:: Source records ::
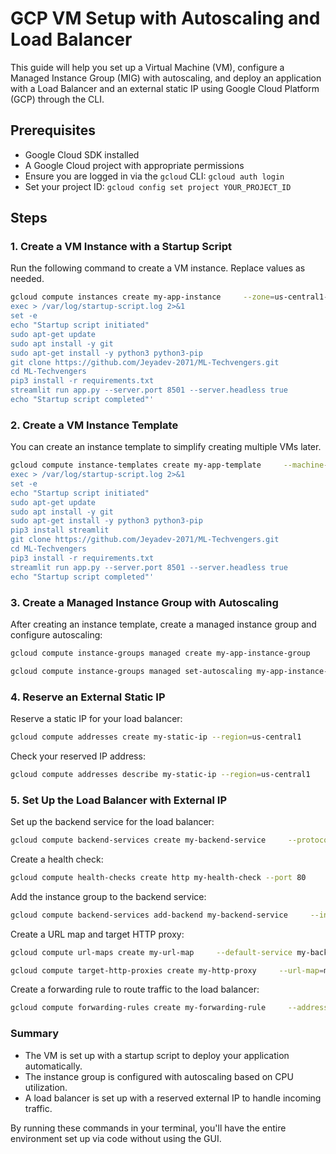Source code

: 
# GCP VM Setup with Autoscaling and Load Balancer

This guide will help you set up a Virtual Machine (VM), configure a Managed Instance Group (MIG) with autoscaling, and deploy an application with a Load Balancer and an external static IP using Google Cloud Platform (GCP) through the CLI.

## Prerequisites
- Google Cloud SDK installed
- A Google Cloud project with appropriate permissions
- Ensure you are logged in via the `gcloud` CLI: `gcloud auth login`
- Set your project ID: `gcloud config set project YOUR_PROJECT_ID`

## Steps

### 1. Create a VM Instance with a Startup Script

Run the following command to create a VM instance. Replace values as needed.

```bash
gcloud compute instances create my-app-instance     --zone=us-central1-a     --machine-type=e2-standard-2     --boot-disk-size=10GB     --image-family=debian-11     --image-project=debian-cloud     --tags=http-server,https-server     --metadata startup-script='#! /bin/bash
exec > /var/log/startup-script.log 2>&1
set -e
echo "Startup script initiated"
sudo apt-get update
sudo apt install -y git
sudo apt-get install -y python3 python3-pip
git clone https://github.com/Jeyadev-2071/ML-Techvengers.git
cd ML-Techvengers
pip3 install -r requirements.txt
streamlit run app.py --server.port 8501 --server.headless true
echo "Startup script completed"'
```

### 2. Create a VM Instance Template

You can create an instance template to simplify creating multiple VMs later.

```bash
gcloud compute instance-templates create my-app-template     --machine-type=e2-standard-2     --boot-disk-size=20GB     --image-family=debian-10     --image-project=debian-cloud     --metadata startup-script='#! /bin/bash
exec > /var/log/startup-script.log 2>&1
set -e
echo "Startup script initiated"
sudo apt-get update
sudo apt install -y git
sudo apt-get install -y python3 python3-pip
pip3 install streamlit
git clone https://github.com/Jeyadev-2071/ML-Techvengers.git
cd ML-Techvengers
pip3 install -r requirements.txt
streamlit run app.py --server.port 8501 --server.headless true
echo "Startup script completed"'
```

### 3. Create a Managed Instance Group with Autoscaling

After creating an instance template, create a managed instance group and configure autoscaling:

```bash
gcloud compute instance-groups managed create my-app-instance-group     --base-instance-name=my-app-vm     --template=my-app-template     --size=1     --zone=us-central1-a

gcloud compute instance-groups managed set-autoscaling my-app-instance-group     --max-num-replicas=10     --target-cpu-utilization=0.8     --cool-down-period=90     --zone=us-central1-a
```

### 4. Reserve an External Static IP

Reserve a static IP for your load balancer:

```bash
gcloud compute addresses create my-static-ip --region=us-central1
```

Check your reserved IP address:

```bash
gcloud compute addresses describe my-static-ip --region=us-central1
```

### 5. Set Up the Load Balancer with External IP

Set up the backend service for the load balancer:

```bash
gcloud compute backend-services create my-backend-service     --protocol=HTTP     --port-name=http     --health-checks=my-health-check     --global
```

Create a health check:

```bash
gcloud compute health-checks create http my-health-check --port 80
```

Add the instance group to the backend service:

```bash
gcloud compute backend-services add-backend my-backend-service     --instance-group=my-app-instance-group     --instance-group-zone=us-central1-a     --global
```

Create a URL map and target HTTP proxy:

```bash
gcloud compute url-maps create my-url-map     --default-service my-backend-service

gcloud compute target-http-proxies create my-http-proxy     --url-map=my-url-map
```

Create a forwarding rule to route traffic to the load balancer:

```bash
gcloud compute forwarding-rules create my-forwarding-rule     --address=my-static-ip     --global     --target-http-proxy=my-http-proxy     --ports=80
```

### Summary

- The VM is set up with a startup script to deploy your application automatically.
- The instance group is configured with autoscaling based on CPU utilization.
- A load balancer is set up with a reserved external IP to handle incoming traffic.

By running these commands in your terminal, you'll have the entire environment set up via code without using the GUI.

:: What this task involves ::
Repeat everything in the records above exactly, except the pictures.

:: Response ::
Source code

: 
# GCP VM Setup with Autoscaling and Load Balancer

This guide will help you set up a Virtual Machine (VM), configure a Managed Instance Group (MIG) with autoscaling, and deploy an application with a Load Balancer and an external static IP using Google Cloud Platform (GCP) through the CLI.

## Prerequisites
- Google Cloud SDK installed
- A Google Cloud project with appropriate permissions
- Ensure you are logged in via the `gcloud` CLI: `gcloud auth login`
- Set your project ID: `gcloud config set project YOUR_PROJECT_ID`

## Steps

### 1. Create a VM Instance with a Startup Script

Run the following command to create a VM instance. Replace values as needed.

```bash
gcloud compute instances create my-app-instance     --zone=us-central1-a     --machine-type=e2-standard-2     --boot-disk-size=10GB     --image-family=debian-11     --image-project=debian-cloud     --tags=http-server,https-server     --metadata startup-script='#! /bin/bash
exec > /var/log/startup-script.log 2>&1
set -e
echo "Startup script initiated"
sudo apt-get update
sudo apt install -y git
sudo apt-get install -y python3 python3-pip
git clone https://github.com/Jeyadev-2071/ML-Techvengers.git
cd ML-Techvengers
pip3 install -r requirements.txt
streamlit run app.py --server.port 8501 --server.headless true
echo "Startup script completed"'
```

### 2. Create a VM Instance Template

You can create an instance template to simplify creating multiple VMs later.

```bash
gcloud compute instance-templates create my-app-template     --machine-type=e2-standard-2     --boot-disk-size=20GB     --image-family=debian-10     --image-project=debian-cloud     --metadata startup-script='#! /bin/bash
exec > /var/log/startup-script.log 2>&1
set -e
echo "Startup script initiated"
sudo apt-get update
sudo apt install -y git
sudo apt-get install -y python3 python3-pip
pip3 install streamlit
git clone https://github.com/Jeyadev-2071/ML-Techvengers.git
cd ML-Techvengers
pip3 install -r requirements.txt
streamlit run app.py --server.port 8501 --server.headless true
echo "Startup script completed"'
```

### 3. Create a Managed Instance Group with Autoscaling

After creating an instance template, create a managed instance group and configure autoscaling:

```bash
gcloud compute instance-groups managed create my-app-instance-group     --base-instance-name=my-app-vm     --template=my-app-template     --size=1     --zone=us-central1-a

gcloud compute instance-groups managed set-autoscaling my-app-instance-group     --max-num-replicas=10     --target-cpu-utilization=0.8     --cool-down-period=90     --zone=us-central1-a
```

### 4. Reserve an External Static IP

Reserve a static IP for your load balancer:

```bash
gcloud compute addresses create my-static-ip --region=us-central1
```

Check your reserved IP address:

```bash
gcloud compute addresses describe my-static-ip --region=us-central1
```

### 5. Set Up the Load Balancer with External IP

Set up the backend service for the load balancer:

```bash
gcloud compute backend-services create my-backend-service     --protocol=HTTP     --port-name=http     --health-checks=my-health-check     --global
```

Create a health check:

```bash
gcloud compute health-checks create http my-health-check --port 80
```

Add the instance group to the backend service:

```bash
gcloud compute backend-services add-backend my-backend-service     --instance-group=my-app-instance-group     --instance-group-zone=us-central1-a     --global
```

Create a URL map and target HTTP proxy:

```bash
gcloud compute url-maps create my-url-map     --default-service my-backend-service

gcloud compute target-http-proxies create my-http-proxy     --url-map=my-url-map
```

Create a forwarding rule to route traffic to the load balancer:

```bash
gcloud compute forwarding-rules create my-forwarding-rule     --address=my-static-ip     --global     --target-http-proxy=my-http-proxy     --ports=80
```

### Summary

- The VM is set up with a startup script to deploy your application automatically.
- The instance group is configured with autoscaling based on CPU utilization.
- A load balancer is set up with a reserved external IP to handle incoming traffic.

By running these commands in your terminal, you'll have the entire environment set up via code without using the GUI.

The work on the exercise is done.